I was talking with the uber-talented Pauly D about which cartoon character was the most annoying, and my first pick was Donald Duck.
Is Donald Duck funny? Absolutely not. Is he a stupid duck with a speech impediment? Yes.
Ironically, the first writing job I had when I moved to Los Angeles was writing for a Donald Duck cartoon. In case you didn’t know this, the Disney Company is very aggressive about the copyrights of their signature characters. They once got a second grader from Topeka, Kansas imprisoned for 20 years when she was caught drawing a likeness of Minnie Mouse on her schoolbook cover. (that’s a joke, Disney lawyers)
Because of their strong hold on their characters, Disney doesn’t just let you write for Donald Duck. They first give you what seemed at the time to be a 600 page “Bible” — a book of what Donald Duck could and could not say. Now, If you know anything about Donald Duck, he doesn’t really talk. He quacks in a high pitch voice about two and a half octaves higher than anyone can comfortably hear without damage to the ears. Until I read “the Donald Duck Bible,” I didn’t know that some quacks are allowed, and others verboten. For instance, he can quack something like “Aargh,” but he would never be allowed to say “Oy.”
And you still think Jews run Hollywood.
Donald Duck wasn’t the star of the show. The “demographic” effect of the growing youth culture had now changed cartoons forever. It was assumed that kids didn’t want to see adult cartoon characters anymore. They wanted to see other runts like themselves. So, no more Bugs Bunny. Now, it was Baby Bugs. No more Donald Duck as the star. Now it was his three obnoxious nephews, Huey, Dewey, and Louie. To make things worse, Huey, Dewey, and Louie were “updated” to be more current. They were now three hip-hopping rap dudes/ducks with their hats on backwards.
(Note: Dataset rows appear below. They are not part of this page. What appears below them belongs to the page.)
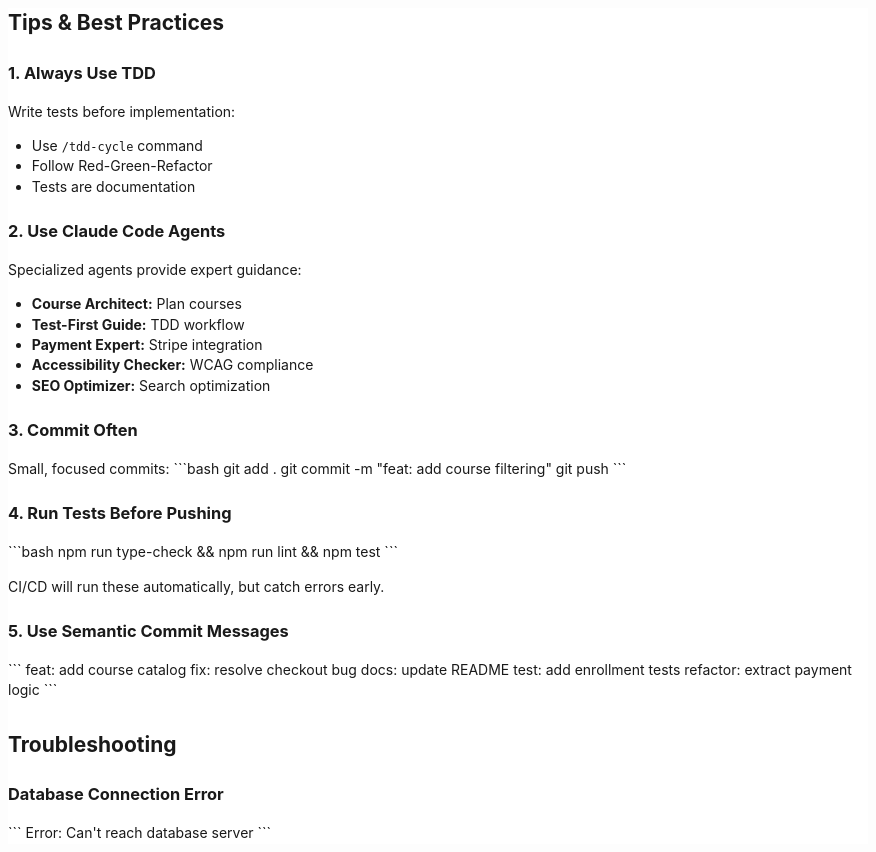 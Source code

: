 ## Tips & Best Practices

### 1. Always Use TDD

Write tests before implementation:
- Use `/tdd-cycle` command
- Follow Red-Green-Refactor
- Tests are documentation

### 2. Use Claude Code Agents

Specialized agents provide expert guidance:
- **Course Architect:** Plan courses
- **Test-First Guide:** TDD workflow
- **Payment Expert:** Stripe integration
- **Accessibility Checker:** WCAG compliance
- **SEO Optimizer:** Search optimization

### 3. Commit Often

Small, focused commits:
\`\`\`bash
git add .
git commit -m "feat: add course filtering"
git push
\`\`\`

### 4. Run Tests Before Pushing

\`\`\`bash
npm run type-check && npm run lint && npm test
\`\`\`

CI/CD will run these automatically, but catch errors early.

### 5. Use Semantic Commit Messages

\`\`\`
feat: add course catalog
fix: resolve checkout bug
docs: update README
test: add enrollment tests
refactor: extract payment logic
\`\`\`

## Troubleshooting

### Database Connection Error

\`\`\`
Error: Can't reach database server
\`\`\`
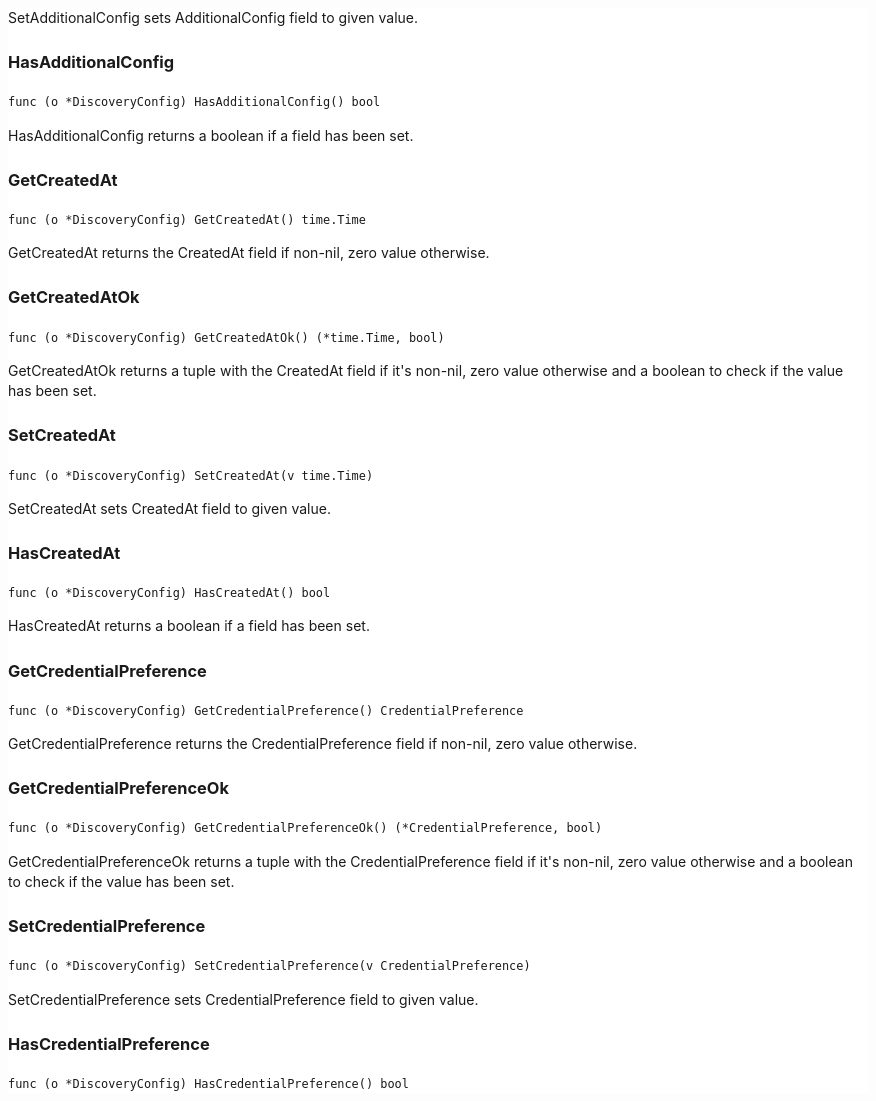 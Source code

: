 SetAdditionalConfig sets AdditionalConfig field to given value.

### HasAdditionalConfig

`func (o *DiscoveryConfig) HasAdditionalConfig() bool`

HasAdditionalConfig returns a boolean if a field has been set.

### GetCreatedAt

`func (o *DiscoveryConfig) GetCreatedAt() time.Time`

GetCreatedAt returns the CreatedAt field if non-nil, zero value otherwise.

### GetCreatedAtOk

`func (o *DiscoveryConfig) GetCreatedAtOk() (*time.Time, bool)`

GetCreatedAtOk returns a tuple with the CreatedAt field if it's non-nil, zero value otherwise
and a boolean to check if the value has been set.

### SetCreatedAt

`func (o *DiscoveryConfig) SetCreatedAt(v time.Time)`

SetCreatedAt sets CreatedAt field to given value.

### HasCreatedAt

`func (o *DiscoveryConfig) HasCreatedAt() bool`

HasCreatedAt returns a boolean if a field has been set.

### GetCredentialPreference

`func (o *DiscoveryConfig) GetCredentialPreference() CredentialPreference`

GetCredentialPreference returns the CredentialPreference field if non-nil, zero value otherwise.

### GetCredentialPreferenceOk

`func (o *DiscoveryConfig) GetCredentialPreferenceOk() (*CredentialPreference, bool)`

GetCredentialPreferenceOk returns a tuple with the CredentialPreference field if it's non-nil, zero value otherwise
and a boolean to check if the value has been set.

### SetCredentialPreference

`func (o *DiscoveryConfig) SetCredentialPreference(v CredentialPreference)`

SetCredentialPreference sets CredentialPreference field to given value.

### HasCredentialPreference

`func (o *DiscoveryConfig) HasCredentialPreference() bool`
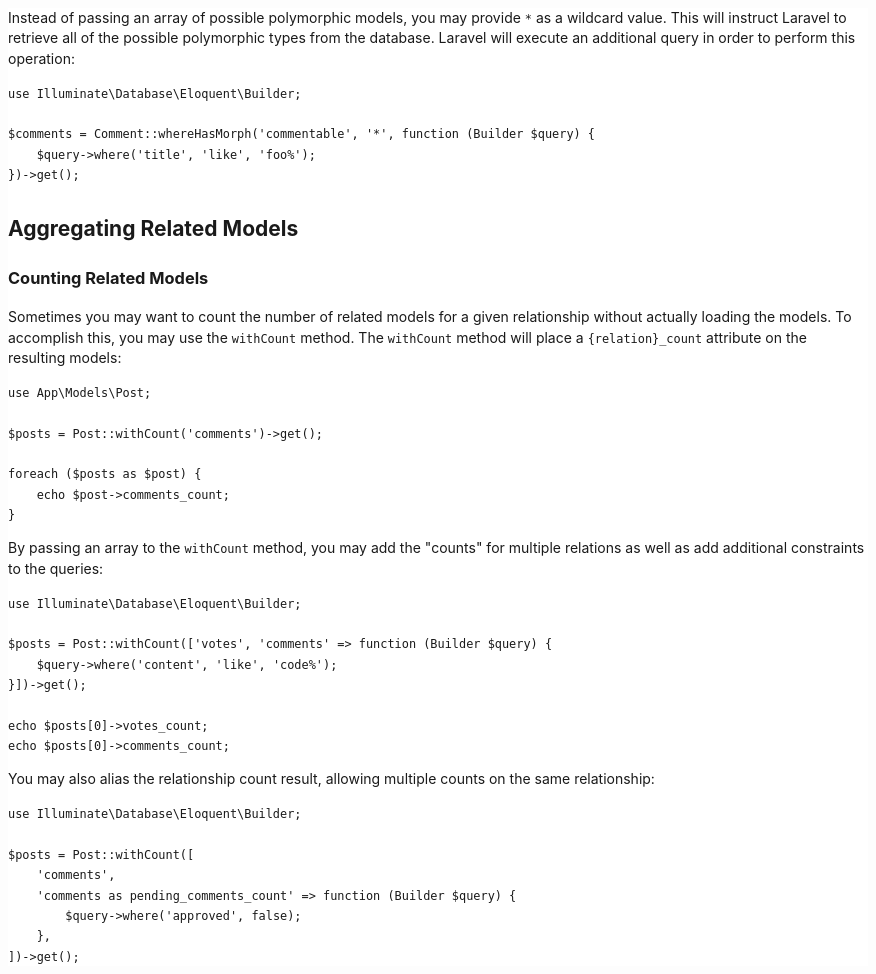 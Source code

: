 Instead of passing an array of possible polymorphic models, you may provide `*` as a wildcard value. This will instruct
Laravel to retrieve all of the possible polymorphic types from the database. Laravel will execute an additional query in
order to perform this operation:

    use Illuminate\Database\Eloquent\Builder;

    $comments = Comment::whereHasMorph('commentable', '*', function (Builder $query) {
        $query->where('title', 'like', 'foo%');
    })->get();

<a name="aggregating-related-models"></a>

## Aggregating Related Models

<a name="counting-related-models"></a>

### Counting Related Models

Sometimes you may want to count the number of related models for a given relationship without actually loading the
models. To accomplish this, you may use the `withCount` method. The `withCount` method will place a `{relation}_count`
attribute on the resulting models:

    use App\Models\Post;

    $posts = Post::withCount('comments')->get();

    foreach ($posts as $post) {
        echo $post->comments_count;
    }

By passing an array to the `withCount` method, you may add the "counts" for multiple relations as well as add additional
constraints to the queries:

    use Illuminate\Database\Eloquent\Builder;

    $posts = Post::withCount(['votes', 'comments' => function (Builder $query) {
        $query->where('content', 'like', 'code%');
    }])->get();

    echo $posts[0]->votes_count;
    echo $posts[0]->comments_count;

You may also alias the relationship count result, allowing multiple counts on the same relationship:

    use Illuminate\Database\Eloquent\Builder;

    $posts = Post::withCount([
        'comments',
        'comments as pending_comments_count' => function (Builder $query) {
            $query->where('approved', false);
        },
    ])->get();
You can see the irony here. Disney is so worried about someone messing with their precious characters, but they themselves were dressing the nephews in the latest fad — one that would be old hat in two years. If breakdancing was in today, would Mickey be breakdancing down Main Street in Disneyland? Probably.
One cartoon character I always liked was the advertising icon, Charlie the Tuna.
Now that tuna was hip — always with the beret and sunglasses! He didn’t have to fake it, like Huey, Dewey, and Louie. I was sad to learn that Charlie’s creator, advertising copywriter Tom Rogers, died recently in Charlottesville, Va. He was 87.
Starkist’s website does not have one mention of the man who pretty much made their company a success. I think we should boycott Starkist until they mention copywriter Tom Rogers on their website. Until then, I’m only eating Bumble Bee.
I’m glad they never changed Charlie the Tuna. I wish they never changed the Brawny Man.
I know the old Brawny Man looked a little like a 70’s porno star, but the new guy is just way too clean-cut. When I use my Brawny paper towel, I want to think of that big ‘ol lumberjack guy chopping down that tree with his big ol’ hands. The new Brawny guy looks like he just walked off the “Queer Guy” set. This new “sensitive” guy never chopped down a tree in his life. I bet you he gets his hands manicured. I wouldn’t be surprised if he’s even an environmentalist who doesn’t even believe in chopping down trees. Today, I was in my local “99 cent” store and I saw a whole pile of the new Brawny paper towels. That’s right, Brawny paper towels in the “99 cent” store! ‘Nuff said.
Sometimes, it is necessary to update a icon. Betty Crocker has been selling cake mixes to housewives since 1936.
(Betty Crocker in 1936)
Life magazine recently posted several of the various “Betty Crocker”s, to show how Betty has changed through the decades — to match the image of what is considered a “modern woman.”
(Betty in 1955)
(Betty in 1965)
(Betty in 1969)
(Betty in 1972)
(Betty in 1980)
(Betty in 1986)
As a guy, my preference has to be the 1986 Betty Crocker. She has a “devil-may-care” attitude in her eyes. She’s the only Betty Crocker that I can visualize having sex with her assistant chef, banging against the Masterchef Oven while she waits for the angel food cake to finish baking.
Betty today looks like a boring assistant manager at Bank of America, someone who might go on a date with the new Brawny man after meeting him on Match.com.